My first class was Introduction to Literature, at 9:00 am: 30 students, almost all freshmen. The professor, an elderly white-haired woman, passed out the syllabus and told us about the textbook: Western Wind: An Introduction to Poetry, by John Frederick Nims. It was first published in 1974, and had become the go-to book for college English instructors.
Then she read the first poem, "Western Wind," anonymous, from the Middle Ages:
Western wind, where wilt thou blow?
The small rain down can rain.
Christ! If my love were in my arms,
And I in my bed again.
"The first two lines are easy to understand -- it's raining and windy. The western wind always brings rain. What about the last two?"
"The guy wants to get laid!" a jock exclaimed.
The class erupted into laughter, but the professor said "That's exactly right. This is a poem about a man missing his lady, and all of the pleasures she offers."
The first moment of my first class of my first day in college was about heterosexual sex!
And it didn't end there. Poems about heterosexual sex, heterosexual romance, boys gazing at girls, girls gazing at boys.
The sole purpose of literature was to express heterosexual longing, with not a single moment of same-sex intimacy, or a single acknowledgement of the possibility of same-sex desire.
It's been nearly 40 years since that long-ago class. John Frederick Nims died in 1999. But Western Wind, now in the fifth edition, is still the go-to book for the ubiquitous Introduction to Literature class.
But surely in modern editions there's an acknowledgement of same-sex desire, some masculine beauty, some references to gay people?
I checked. A lot of William Carlos Williams, E.E. Cummings, Robert Frost, and Ezra Pound. The horrifyingly incomprehensible "Emperor of Ice Cream" and "Our Bog is Dood."
A few poems by gay authors, but none that mention same-sex desire or relationships. Sappho's is entitled "There's a Man":
There's a man I really believe is in heaven ---over there, that man.
To be sitting near you,
knee to knee so close to you, hear your voice, your cozy low laughter,
close to you - enough in the very thought to put my heart at once in palpitation.
They found the one Sappho poem that wasn't about lesbian desire.
A sample of titles:
"Loose Women"
"Blue Girls"
"Upon Julia's Clothes"
"To Helen"
"To a Fat Lady Seen from the Train"
"A Poem for Emily"
"A Woman"
Heterosexual desire abounding.
John Frederick Nims, by the way, wrote about:
Woman mostly, as winter moonlight sees,
Impetuous midnight, and the dune’s dark trees.

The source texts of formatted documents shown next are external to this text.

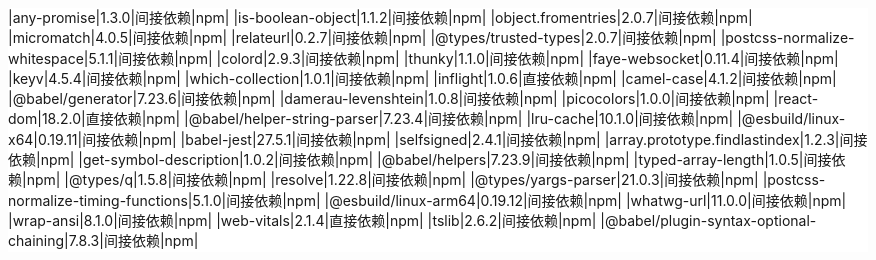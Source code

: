 |any-promise|1.3.0|间接依赖|npm|
|is-boolean-object|1.1.2|间接依赖|npm|
|object.fromentries|2.0.7|间接依赖|npm|
|micromatch|4.0.5|间接依赖|npm|
|relateurl|0.2.7|间接依赖|npm|
|@types/trusted-types|2.0.7|间接依赖|npm|
|postcss-normalize-whitespace|5.1.1|间接依赖|npm|
|colord|2.9.3|间接依赖|npm|
|thunky|1.1.0|间接依赖|npm|
|faye-websocket|0.11.4|间接依赖|npm|
|keyv|4.5.4|间接依赖|npm|
|which-collection|1.0.1|间接依赖|npm|
|inflight|1.0.6|直接依赖|npm|
|camel-case|4.1.2|间接依赖|npm|
|@babel/generator|7.23.6|间接依赖|npm|
|damerau-levenshtein|1.0.8|间接依赖|npm|
|picocolors|1.0.0|间接依赖|npm|
|react-dom|18.2.0|直接依赖|npm|
|@babel/helper-string-parser|7.23.4|间接依赖|npm|
|lru-cache|10.1.0|间接依赖|npm|
|@esbuild/linux-x64|0.19.11|间接依赖|npm|
|babel-jest|27.5.1|间接依赖|npm|
|selfsigned|2.4.1|间接依赖|npm|
|array.prototype.findlastindex|1.2.3|间接依赖|npm|
|get-symbol-description|1.0.2|间接依赖|npm|
|@babel/helpers|7.23.9|间接依赖|npm|
|typed-array-length|1.0.5|间接依赖|npm|
|@types/q|1.5.8|间接依赖|npm|
|resolve|1.22.8|间接依赖|npm|
|@types/yargs-parser|21.0.3|间接依赖|npm|
|postcss-normalize-timing-functions|5.1.0|间接依赖|npm|
|@esbuild/linux-arm64|0.19.12|间接依赖|npm|
|whatwg-url|11.0.0|间接依赖|npm|
|wrap-ansi|8.1.0|间接依赖|npm|
|web-vitals|2.1.4|直接依赖|npm|
|tslib|2.6.2|间接依赖|npm|
|@babel/plugin-syntax-optional-chaining|7.8.3|间接依赖|npm|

The cover photo, with a half-naked man (the titular wind), might provide a bit of beefcake. But he's carrying a bare-breasted woman in his arms.
And it's actually part of Boticelli's Birth of Venus (1484-86), the famous painting of the emblem of hetero-romance rising from a clamshell:
Introduction to Literature classes are still entirely heterosexist.
Maybe I'd have better luck with the Eastern Wind.